I have some copies of early sales brochures of the Allied Car, one with (who I believe is) Roy Kinch in the background. These photos were given to me by a real "Cisitalia" owner in Carmel. You mentioned the engine in your car, is the frame MG ? The alloy body is very interesting!... are you sure it's not an original Cisitalia?  As you can see by my photo, I've got some work to do."


 
  
From Don Blair:

"I photographed this car at the Westwood race track in Coquitlam, British Columbia in Canada in 1986. The body as I recall was fiberglass and it had a Chysler or Dodge 50's era hemi engine. The car was listed in the program as #256 1954 Kurtis 500KK driven by Stewart Wilson of Elko, Nevada."

 
 
From Etceterini expert John De Boer:  "The Atlas/Allied fiberglass "Cisitalia 202 copy" coupe were made in some numbers and some of the anecdotal "connections" mentioned may be confused based on assumptions that these bodies are rarer than they actually are. 

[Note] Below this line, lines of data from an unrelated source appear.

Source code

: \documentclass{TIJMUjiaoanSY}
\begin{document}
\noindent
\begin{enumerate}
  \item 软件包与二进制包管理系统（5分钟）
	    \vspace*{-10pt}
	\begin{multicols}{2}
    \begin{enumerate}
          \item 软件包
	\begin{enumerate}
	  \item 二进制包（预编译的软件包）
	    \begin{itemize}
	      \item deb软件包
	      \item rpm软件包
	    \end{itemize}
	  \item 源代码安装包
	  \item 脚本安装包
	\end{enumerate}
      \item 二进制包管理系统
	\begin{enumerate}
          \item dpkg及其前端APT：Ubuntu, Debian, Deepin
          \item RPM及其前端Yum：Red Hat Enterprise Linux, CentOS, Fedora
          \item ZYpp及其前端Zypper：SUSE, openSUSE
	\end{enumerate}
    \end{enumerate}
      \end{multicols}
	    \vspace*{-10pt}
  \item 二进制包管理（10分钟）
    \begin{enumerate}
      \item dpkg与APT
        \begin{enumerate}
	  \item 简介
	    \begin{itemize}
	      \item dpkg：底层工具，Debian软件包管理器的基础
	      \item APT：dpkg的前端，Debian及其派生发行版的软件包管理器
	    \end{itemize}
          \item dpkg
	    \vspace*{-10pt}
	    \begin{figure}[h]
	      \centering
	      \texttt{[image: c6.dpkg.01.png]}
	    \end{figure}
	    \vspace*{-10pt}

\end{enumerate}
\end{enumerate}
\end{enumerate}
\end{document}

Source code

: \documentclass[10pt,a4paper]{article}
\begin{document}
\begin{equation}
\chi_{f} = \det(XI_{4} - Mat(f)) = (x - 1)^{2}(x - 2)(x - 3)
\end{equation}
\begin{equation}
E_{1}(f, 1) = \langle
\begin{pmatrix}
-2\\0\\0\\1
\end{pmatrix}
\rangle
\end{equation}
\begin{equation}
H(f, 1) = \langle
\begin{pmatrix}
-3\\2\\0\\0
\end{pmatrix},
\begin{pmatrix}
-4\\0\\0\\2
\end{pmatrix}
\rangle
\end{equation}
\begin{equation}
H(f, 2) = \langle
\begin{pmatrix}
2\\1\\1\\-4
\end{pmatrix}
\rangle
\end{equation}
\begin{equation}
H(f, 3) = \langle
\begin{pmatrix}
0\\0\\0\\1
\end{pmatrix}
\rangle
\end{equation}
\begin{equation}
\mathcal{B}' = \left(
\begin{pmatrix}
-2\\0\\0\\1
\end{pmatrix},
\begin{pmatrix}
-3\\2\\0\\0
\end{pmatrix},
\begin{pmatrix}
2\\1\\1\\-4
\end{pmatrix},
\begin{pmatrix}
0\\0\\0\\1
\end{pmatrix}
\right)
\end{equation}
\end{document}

For example, my brother has a white one on an MGTD chassis and it had been fitted in the 1960's presumably with a Ford 289. Many years ago I compiled a bit of information and even wrote a brief story for a local MG club newsletter in response to a member having shared a photo of another car that he saw.  

I have not yet made a serious study and am not yet aware of any definitive way to differentiate between an Atlas body and an Allied body.  If Multiplex also made a small batch, that is of interest.  The only "Multiplex" reference I have noted thus far is for a car raced by "Harry Fanelli" at Sowega in 1953, race #109, the entry having come from "Henry G. Fanelli" of New Rochelle, NY.  The car, in a distant photo that appeared in Road & Track (2//54 p29), looked not so much like a Cisitalia but resembled more a Siata-Ford that had not yet arrived in the USA as of 1953. 

If there is an alloy body "master" for the Multiplex version, then I have to wonder if the body was removed from a Cisitalia ... which did happen to at least one car in the East. The west coast Atlas project mold was reputedly taken from Bob Petersen's (Petersen Publications = Motor Trend, etc.) Cisitalia 202 but I don't have any idea yet as to which car that might have been or if Petersen even owned one.  That story may have been a confusion with another car as well.